“Rain, rain go away – come again some other day”
That is what a young man was wishing when he had an unusual experience back in 1916 when he was a freshman attending North High School. His name was Meyer Cooperman and this is his story as written in the 1916 Polaris Yearbook.
Quoting him: “The Big Barnum & Bailey Circus was coming to town the next day so my big sister decided to take me with her to see the lions, tigers and bears.
The next morning we arose early, dressed and started down town to see the circus parade. It was a very warm day and if it rained it surely would be a bad day for a circus, but would make the day much cooler and refreshing.
The parade came down the street headed by mounted policemen and then the usual participants, which make up a circus, followed. After the parade ended, we took a car for the circus grounds and arrived there in twenty minutes. There, already, were many people on the grounds surveying the various kinds of animals. It began getting windy, so we bought tickets for one of the side shows. There were many interesting sights to see, the fattest woman in the world, the smallest man, the largest horse, and a hundred and one others equally good.

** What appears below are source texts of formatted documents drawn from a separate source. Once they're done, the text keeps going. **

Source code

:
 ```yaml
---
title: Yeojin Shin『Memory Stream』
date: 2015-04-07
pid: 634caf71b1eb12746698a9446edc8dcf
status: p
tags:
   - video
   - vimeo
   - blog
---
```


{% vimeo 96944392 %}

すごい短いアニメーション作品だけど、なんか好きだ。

After taking in all the side shows we cared for, we paid admission to the main tent where there were many thrilling aerial feats exhibited. Jess Willard, cowboy, champion heavyweight boxer of the world sparred a few rounds. By five o’clock the circus ended, so we left the tent for home.

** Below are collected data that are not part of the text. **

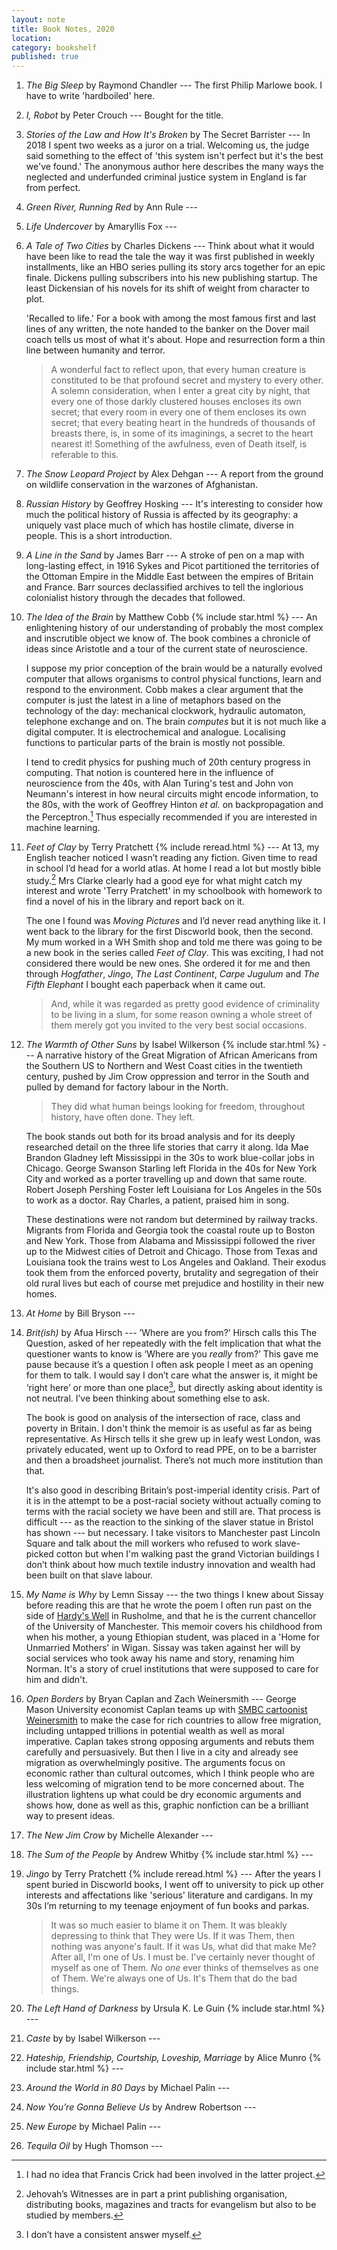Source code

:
 ```yaml
---
layout: note
title: Book Notes, 2020
location:
category: bookshelf
published: true
---
```


1. _The Big Sleep_ by Raymond Chandler --- The first Philip Marlowe book. I
   have to write 'hardboiled' here.
  
2.  _I, Robot_ by Peter Crouch --- Bought for the title.

3. _Stories of the Law and How It's Broken_ by The Secret Barrister --- In 2018
   I spent two weeks as a juror on a trial. Welcoming us, the judge said
   something to the effect of 'this system isn't perfect but it's the best we've
   found.' The anonymous author here describes the many ways the neglected and
   underfunded criminal justice system in England is far from perfect.
<!-- 
   Something unmentioned that stuck with me from my experience is how
   clearly the random selection of a jury can effect the outcome and the process
   of deliberation. -->

4. _Green River, Running Red_ by Ann Rule ---

5. _Life Undercover_ by Amaryllis Fox --- 

6. _A Tale of Two Cities_ by Charles Dickens --- Think about what it would have
    been like to read the tale the way it was first published in weekly
    installments, like an HBO series pulling its story arcs together for an epic
    finale. Dickens pulling subscribers into his new publishing startup. The
    least Dickensian of his novels for its shift of weight from character to
    plot.

    'Recalled to life.' For a book with among the most famous first and last
    lines of any written, the note handed to the banker on the Dover mail coach
    tells us most of what it's about. Hope and resurrection form a thin line
    between humanity and terror.
     
    > A wonderful fact to reflect upon, that every human creature is constituted
    > to be that profound secret and mystery to every other. A solemn
    > consideration, when I enter a great city by night, that every one of those
    > darkly clustered houses encloses its own secret; that every room in every
    > one of them encloses its own secret; that every beating heart in the
    > hundreds of thousands of breasts there, is, in some of its imaginings, a
    > secret to the heart nearest it! Something of the awfulness, even of Death
    > itself, is referable to this.
  
7. _The Snow Leopard Project_ by Alex Dehgan --- A report from the ground on
   wildlife conservation in the warzones of Afghanistan.
  
8. _Russian History_ by Geoffrey Hosking --- It's interesting to consider how
   much the political history of Russia is affected by its geography: a uniquely
   vast place much of which has hostile climate, diverse in people. This is a
   short introduction.
  
9. _A Line in the Sand_ by James Barr --- A stroke of pen on a map with
   long-lasting effect, in 1916 Sykes and Picot partitioned the territories of
   the Ottoman Empire in the Middle East between the empires of Britain and
   France. Barr sources declassified archives to tell the inglorious colonialist
   history through the decades that followed.

10. _The Idea of the Brain_ by Matthew Cobb {% include star.html %} --- An
    enlightening history of our understanding of probably the most complex and
    inscrutible object we know of. The book combines a chronicle of ideas since
    Aristotle and a tour of the current state of neuroscience.

    I suppose my prior conception of the brain would be a naturally evolved
    computer that allows organisms to control physical functions, learn and
    respond to the environment. Cobb makes a clear argument that the computer is
    just the latest in a line of metaphors based on the technology of the day:
    mechanical clockwork, hydraulic automaton, telephone exchange and on. The
    brain _computes_ but it is not much like a digital computer. It is
    electrochemical and analogue. Localising functions to particular parts of
    the brain is mostly not possible.

    I tend to credit physics for pushing much of 20th century progress in
    computing. That notion is countered here in the influence of neuroscience
    from the 40s, with Alan Turing's test and John von Neumann's interest in
    how neural circuits might encode information, to the 80s, with the work of
    Geoffrey Hinton _et al._ on backpropagation and the Perceptron.[^crick] Thus
    especially recommended if you are interested in machine learning.

11. _Feet of Clay_ by Terry Pratchett {% include reread.html %} --- At 13, my
    English teacher noticed I wasn’t reading any fiction. Given time to read in
    school I’d head for a world atlas. At home I read a lot but mostly bible
    study.[^jw] Mrs Clarke clearly had a good eye for what might catch my
    interest and wrote 'Terry Pratchett' in my schoolbook with homework to find
    a novel of his in the library and report back on it.

    The one I found was _Moving Pictures_ and I’d never read anything like it. I
    went back to the library for the first Discworld book, then the second. My
    mum worked in a WH Smith shop and told me there was going to be a new book
    in the series called _Feet of Clay_. This was exciting, I had not considered
    there would be new ones. She ordered it for me and then through _Hogfather_,
    _Jingo_, _The Last Continent_, _Carpe Jugulum_ and _The Fifth Elephant_ I
    bought each paperback when it came out.

    > And, while it was regarded as pretty good evidence of criminality to be
    > living in a slum, for some reason owning a whole street of them merely got
    > you invited to the very best social occasions.

12. _The Warmth of Other Suns_ by Isabel Wilkerson {% include star.html %} --- A
    narrative history of the Great Migration of African Americans from the
    Southern US to Northern and West Coast cities in the twentieth century,
    pushed by Jim Crow oppression and terror in the South and pulled by demand
    for factory labour in the North.

    > They did what human beings looking for freedom, throughout history, have
    often done. They left.

    The book stands out both for its broad analysis and for its deeply
    researched detail on the three life stories that carry it along. Ida Mae
    Brandon Gladney left Mississippi in the 30s to work blue-collar jobs in
    Chicago. George Swanson Starling left Florida in the 40s for New York City
    and worked as a porter travelling up and down that same route. Robert Joseph
    Pershing Foster left Louisiana for Los Angeles in the 50s to work as a
    doctor. Ray Charles, a patient, praised him in song.

    These destinations were not random but determined by railway tracks.
    Migrants from Florida and Georgia took the coastal route up to Boston and
    New York. Those from Alabama and Mississippi followed the river up to the
    Midwest cities of Detroit and Chicago. Those from Texas and Louisiana took
    the trains west to Los Angeles and Oakland. Their exodus took them from the
    enforced poverty, brutality and segregation of their old rural lives but
    each of course met prejudice and hostility in their new homes.  
 
13. _At Home_ by Bill Bryson --- 

14. _Brit(ish)_ by Afua Hirsch --- ’Where are you from?’ Hirsch calls this The
    Question, asked of her repeatedly with the felt implication that what the
    questioner wants to know is ‘Where are you _really_ from?’ This gave me
    pause because it’s a question I often ask people I meet as an opening for
    them to talk. I would say I don’t care what the answer is, it might be
    ‘right here’ or more than one place[^1], but directly asking about identity
    is not neutral. I’ve been thinking about something else to ask.

    The book is good on analysis of the intersection of race, class and poverty
    in Britain. I don't think the memoir is as useful as far as being
    representative. As Hirsch tells it she grew up in leafy west London, was
    privately educated, went up to Oxford to read PPE, on to be a
    barrister and then a broadsheet journalist. There’s not much more
    institution than that. 

    It's also good in describing Britain’s post-imperial identity crisis. Part
    of it is in the attempt to be a post-racial society without actually coming
    to terms with the racial society we have been and still are. That process is
    difficult --- as the reaction to the sinking of the slaver statue in Bristol
    has shown --- but necessary. I take visitors to Manchester past Lincoln
    Square and talk about the mill workers who refused to work slave-picked
    cotton but when I'm walking past the grand Victorian buildings I don’t
    think about how much textile industry innovation and wealth had been built
    on that slave labour.
 
15. _My Name is Why_ by Lemn Sissay --- the two things I knew about Sissay
    before reading this are that he wrote the poem I often run past on the side
    of [Hardy's Well][hardys] in Rusholme, and that he is the current chancellor
    of the University of Manchester. This memoir covers his childhood from when
    his mother, a young Ethiopian student, was placed in a 'Home for Unmarried
    Mothers' in Wigan. Sissay was taken against her will by social services who
    took away his name and story, renaming him Norman. It's a story of cruel
    institutions that were supposed to care for him and didn't. 

16. _Open Borders_ by Bryan Caplan and Zach Weinersmith --- George Mason
    University economist Caplan teams up with [SMBC cartoonist
    Weinersmith][smbc] to make the case for rich countries to allow free
    migration, including untapped trillions in potential wealth as well as moral
    imperative. Caplan takes strong opposing arguments and rebuts them carefully
    and persuasively. But then I live in a city and already see migration as
    overwhelmingly positive. The arguments focus on economic rather than
    cultural outcomes, which I think people who are less welcoming of migration
    tend to be more concerned about. The illustration lightens up what could be
    dry economic arguments and shows how, done as well as this, graphic
    nonfiction can be a brilliant way to present ideas.

17. _The New Jim Crow_ by Michelle Alexander ---

18. _The Sum of the People_ by Andrew Whitby {% include star.html %} ---

19. _Jingo_ by Terry Pratchett {% include reread.html %} --- After the years I
    spent buried in Discworld books, I went off to university to pick up other
    interests and affectations like 'serious' literature and cardigans. In my
    30s I’m returning to my teenage enjoyment of fun books and parkas.

    > It was so much easier to blame it on Them. It was bleakly depressing to
    > think that They were Us. If it was Them, then nothing was anyone's fault.
    > If it was Us, what did that make Me? After all, I'm one of Us. I must be.
    > I've certainly never thought of myself as one of Them. _No one_ ever
    > thinks of themselves as one of Them. We're always one of Us. It's Them
    > that do the bad things.

20. _The Left Hand of Darkness_ by Ursula K. Le Guin {% include star.html %} ---

21. _Caste_ by by Isabel Wilkerson --- 

22. _Hateship, Friendship, Courtship, Loveship, Marriage_ by Alice Munro {% include star.html %} --- 

23. _Around the World in 80 Days_ by Michael Palin --- 

24. _Now You’re Gonna Believe Us_ by Andrew Robertson --- 

25. _New Europe_ by Michael Palin --- 

26. _Tequila Oil_ by Hugh Thomson --- 

[^1]: I don’t have a consistent answer myself.

[^jw]: Jehovah’s Witnesses are in part a print publishing organisation, distributing books, magazines and tracts for evangelism but also to be studied by members.

[^crick]: I had no idea that Francis Crick had been involved in the latter project.

[hardys]: https://en.wikipedia.org/wiki/Hardy%27s_Well

[smbc]: https://www.smbc-comics.com/index.php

It was raining fiercely, and also thundering and lightening severely. We started to run for a streetcar but suddenly a fearful, shuddering thunder shook the earth, and at the same time a stroke of lightening flashed across the sky. It dazed me, and I yelled aloud, but no one seemed to hear me. It was raining blindly. I could not see my sister, so I ran to the other side of the street. Half way across, I stumbled and fell unconscious in front of a streetcar.
The next thing I remember was a nurse bending over me. She told me to lie still and not talk. I inquired for my sister and was told she was lying in the next room, having a serious attack of nervousness. My parents visited me the same day and told me I could go home with them immediately. So I dressed and bidding my sister goodbye, went home. The next day my sister came home.
That night we all seated ourselves around the dining room table. My father told us that when I was crossing the street, a flash of lightening stunned me and left me unconscious. Two men carried me into a nearby drugstore, and then I was taken by ambulance to a hospital. My sister suffered, he told us, in the same way I did, but she was taken to the same hospital in a different ambulance. We were all very thankful that we were not hurt severely, but to this day, I can remember that sunny circus morning and that dark circus evening.”